(Saved data entries)
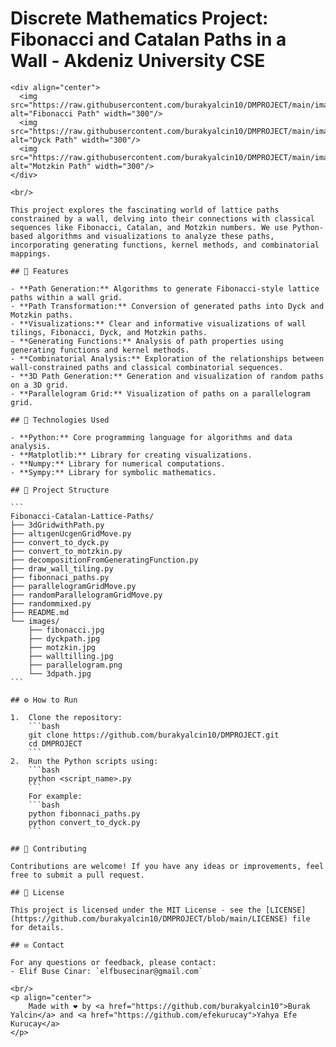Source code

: # Discrete Mathematics Project: Fibonacci and Catalan Paths in a Wall - Akdeniz University CSE 


    <div align="center">
      <img src="https://raw.githubusercontent.com/burakyalcin10/DMPROJECT/main/images/fibonacci.jpg" alt="Fibonacci Path" width="300"/>
      <img src="https://raw.githubusercontent.com/burakyalcin10/DMPROJECT/main/images/dyckpath.jpg" alt="Dyck Path" width="300"/>
      <img src="https://raw.githubusercontent.com/burakyalcin10/DMPROJECT/main/images/motzkin.jpg" alt="Motzkin Path" width="300"/>
    </div>

    <br/>

    This project explores the fascinating world of lattice paths constrained by a wall, delving into their connections with classical sequences like Fibonacci, Catalan, and Motzkin numbers. We use Python-based algorithms and visualizations to analyze these paths, incorporating generating functions, kernel methods, and combinatorial mappings.

    ## 🚀 Features

    - **Path Generation:** Algorithms to generate Fibonacci-style lattice paths within a wall grid.
    - **Path Transformation:** Conversion of generated paths into Dyck and Motzkin paths.
    - **Visualizations:** Clear and informative visualizations of wall tilings, Fibonacci, Dyck, and Motzkin paths.
    - **Generating Functions:** Analysis of path properties using generating functions and kernel methods.
    - **Combinatorial Analysis:** Exploration of the relationships between wall-constrained paths and classical combinatorial sequences.
    - **3D Path Generation:** Generation and visualization of random paths on a 3D grid.
    - **Parallelogram Grid:** Visualization of paths on a parallelogram grid.

    ## 🧰 Technologies Used

    - **Python:** Core programming language for algorithms and data analysis.
    - **Matplotlib:** Library for creating visualizations.
    - **Numpy:** Library for numerical computations.
    - **Sympy:** Library for symbolic mathematics.

    ## 📁 Project Structure

    ```
    Fibonacci-Catalan-Lattice-Paths/
    ├── 3dGridwithPath.py
    ├── altıgenUcgenGridMove.py
    ├── convert_to_dyck.py
    ├── convert_to_motzkin.py
    ├── decompositionFromGeneratingFunction.py
    ├── draw_wall_tiling.py
    ├── fibonnaci_paths.py
    ├── parallelogramGridMove.py
    ├── randomParallelogramGridMove.py
    ├── randommixed.py
    ├── README.md
    └── images/
        ├── fibonacci.jpg
        ├── dyckpath.jpg
        ├── motzkin.jpg
        ├── walltilling.jpg
        ├── parallelogram.png
        └── 3dpath.jpg
    ```

    ## ⚙️ How to Run

    1.  Clone the repository:
        ```bash
        git clone https://github.com/burakyalcin10/DMPROJECT.git
        cd DMPROJECT
        ```
    2.  Run the Python scripts using:
        ```bash
        python <script_name>.py
        ```
        For example:
        ```bash
        python fibonnaci_paths.py
        python convert_to_dyck.py
        ```

    ## 🤝 Contributing

    Contributions are welcome! If you have any ideas or improvements, feel free to submit a pull request.

    ## 📄 License

    This project is licensed under the MIT License - see the [LICENSE](https://github.com/burakyalcin10/DMPROJECT/blob/main/LICENSE) file for details.

    ## ✉️ Contact

    For any questions or feedback, please contact:
    - Elif Buse Cinar: `elfbusecinar@gmail.com`

    <br/>
    <p align="center">
        Made with ❤️ by <a href="https://github.com/burakyalcin10">Burak Yalcin</a> and <a href="https://github.com/efekurucay">Yahya Efe Kurucay</a>
    </p>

Instructions to follow
The word to look for is "combinatorial"; copy out every line of the entries that holds it.

Solution to this problem
    This project explores the fascinating world of lattice paths constrained by a wall, delving into their connections with classical sequences like Fibonacci, Catalan, and Motzkin numbers. We use Python-based algorithms and visualizations to analyze these paths, incorporating generating functions, kernel methods, and combinatorial mappings.
    - **Combinatorial Analysis:** Exploration of the relationships between wall-constrained paths and classical combinatorial sequences.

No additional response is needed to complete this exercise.